Bohdan Lepky’s untiring efforts and works deserve every praise. “The Rainbow Over a Vacant Lot” and “The Tale of my Life” are arresting stories about the life and folkways in Halychyna at the time. Seven stories about Hetman Mazepa form a series deserving separate notice. The author was perhaps the first to deviate from the Russian imperial view on the unfortunate Cossack leader.
His heart torn with pain, Bohdan Lepky left his native land. Reading his works of the period, one is also pained at heart. “Two Children” is probably the most touching of all. A war-devastated life story of a brother and sister lost among those fleeing West. “The girl was so lovely she looked like a painting, and the boy was a cripple. He had a tall forehead and a pair of clever eyes, but his head was sunk into his shoulders, as though from a heavy blow, never to be retrieved. Both were in tears, having lost their parents in the milling crowd.” A lady clad in silk noticed them, jumped out of a lacquered carriage, ran up to the girl and said she would take her along and treat her as her own daughter. The girl’s brother said she should go with the lady, but the girl clung to him and refused. “The carriage drove off and the children went on their way, the girl looking like a beautiful painting and the crippled boy.” Such a penetrating story ought to be included in the school curriculum; it is touching and humane, and children would eagerly read it from beginning to end.

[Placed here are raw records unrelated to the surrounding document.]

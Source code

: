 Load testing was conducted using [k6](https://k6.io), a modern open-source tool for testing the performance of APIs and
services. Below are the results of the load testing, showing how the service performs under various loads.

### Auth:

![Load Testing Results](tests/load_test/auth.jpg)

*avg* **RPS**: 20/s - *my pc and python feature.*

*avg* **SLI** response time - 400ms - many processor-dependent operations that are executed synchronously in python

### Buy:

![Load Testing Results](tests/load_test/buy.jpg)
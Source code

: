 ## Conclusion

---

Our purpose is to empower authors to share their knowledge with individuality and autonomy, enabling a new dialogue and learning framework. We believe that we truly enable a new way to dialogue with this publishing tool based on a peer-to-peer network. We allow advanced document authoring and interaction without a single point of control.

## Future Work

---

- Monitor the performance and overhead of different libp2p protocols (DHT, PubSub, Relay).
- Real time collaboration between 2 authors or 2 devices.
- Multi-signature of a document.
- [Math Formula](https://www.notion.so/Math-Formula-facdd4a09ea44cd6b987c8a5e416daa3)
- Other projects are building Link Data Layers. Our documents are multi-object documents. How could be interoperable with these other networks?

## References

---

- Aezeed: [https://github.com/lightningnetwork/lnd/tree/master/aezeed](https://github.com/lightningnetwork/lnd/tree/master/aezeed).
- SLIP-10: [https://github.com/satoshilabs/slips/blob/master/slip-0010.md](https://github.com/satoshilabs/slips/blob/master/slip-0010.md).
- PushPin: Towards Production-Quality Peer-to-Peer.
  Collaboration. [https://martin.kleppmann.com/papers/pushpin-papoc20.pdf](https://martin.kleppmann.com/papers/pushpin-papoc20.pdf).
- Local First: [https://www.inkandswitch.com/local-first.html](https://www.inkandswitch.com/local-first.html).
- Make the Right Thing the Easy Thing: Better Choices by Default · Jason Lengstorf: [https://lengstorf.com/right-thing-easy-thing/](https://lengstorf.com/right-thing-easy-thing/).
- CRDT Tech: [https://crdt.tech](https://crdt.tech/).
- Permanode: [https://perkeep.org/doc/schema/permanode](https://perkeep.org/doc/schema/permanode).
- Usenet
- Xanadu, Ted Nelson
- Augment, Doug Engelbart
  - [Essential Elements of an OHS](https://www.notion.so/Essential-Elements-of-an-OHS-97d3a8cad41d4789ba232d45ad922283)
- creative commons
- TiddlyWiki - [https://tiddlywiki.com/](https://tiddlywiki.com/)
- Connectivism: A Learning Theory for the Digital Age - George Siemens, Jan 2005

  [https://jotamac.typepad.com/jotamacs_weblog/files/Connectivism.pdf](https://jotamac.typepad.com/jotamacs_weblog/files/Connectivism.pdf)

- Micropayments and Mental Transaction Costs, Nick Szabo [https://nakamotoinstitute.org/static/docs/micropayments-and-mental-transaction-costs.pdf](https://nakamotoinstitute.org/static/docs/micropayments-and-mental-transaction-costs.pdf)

Among Bohdan Lepky’s friends were Yurko Tobilevych (son of Ivan Karpenko-Kary), Vasyl Stefanyk, Polish poet W. Orkan, folklorist and composer Filaret Kolessa, Andriy Chaikovsky, author of historical and everyday life stories. He knew Solomiya Krushelnytska, Mykola Vorony, Ivan Franko, Mykhailo Kotsiubynsky, Olha Kobylianska, and others.
He recalls that they sang “Shche ne Vmerla Ukrayina” [Ukraine Is Not Yet Dead, the traditional, long banned, and now official national anthem — Ed.] when marking Kotliarevsky’s anniversary in Lviv, but showed a poor performance. A young tenor by the name of Mentsinsky stepped forward and said, “Gentlemen, that’s not the right way to do it. Let me show you how our national anthem should be performed.” And sang it all in a resonant clear voice.
Now what? They propose to leave only one couplet and the refrain. Who will be inspired by an anthem “edited” like that? And who wants the edited version? They say you simply cannot leave words out of a song without spoiling it.
“Our persistence and our sincere toils will be rewarded,
And freedom’s song will resound throughout all of Ukraine.
Echoing off the Carpathians, and rumbling across the steppes,
Ukraine’s fame and glory will be known among all nations.”
[Translated by Ihor W. Slabicky (c) 2000]
How can anyone dislike such lines? Perhaps we should start by learning our anthem’s lyrics from beginning to end? Aren’t we ashamed to watch our athletes standing in a stadium and listening to the Ukrainian anthem, almost all keeping silent, not knowing the words? There are enough examples to the contrary in other countries. An independent country being afraid to sing its national anthem. Is this surprising? Not really, considering that this country is still “bashful” to acknowledge those who fought and died for our nation’s identity and freedom. After a long silence let us remember Bohdan Lepky “not with softly spoken, kindly words, but with resounding deeds in our rejuvenated, free Ukraine” — as he called for doing in memory of Taras Shevchenko.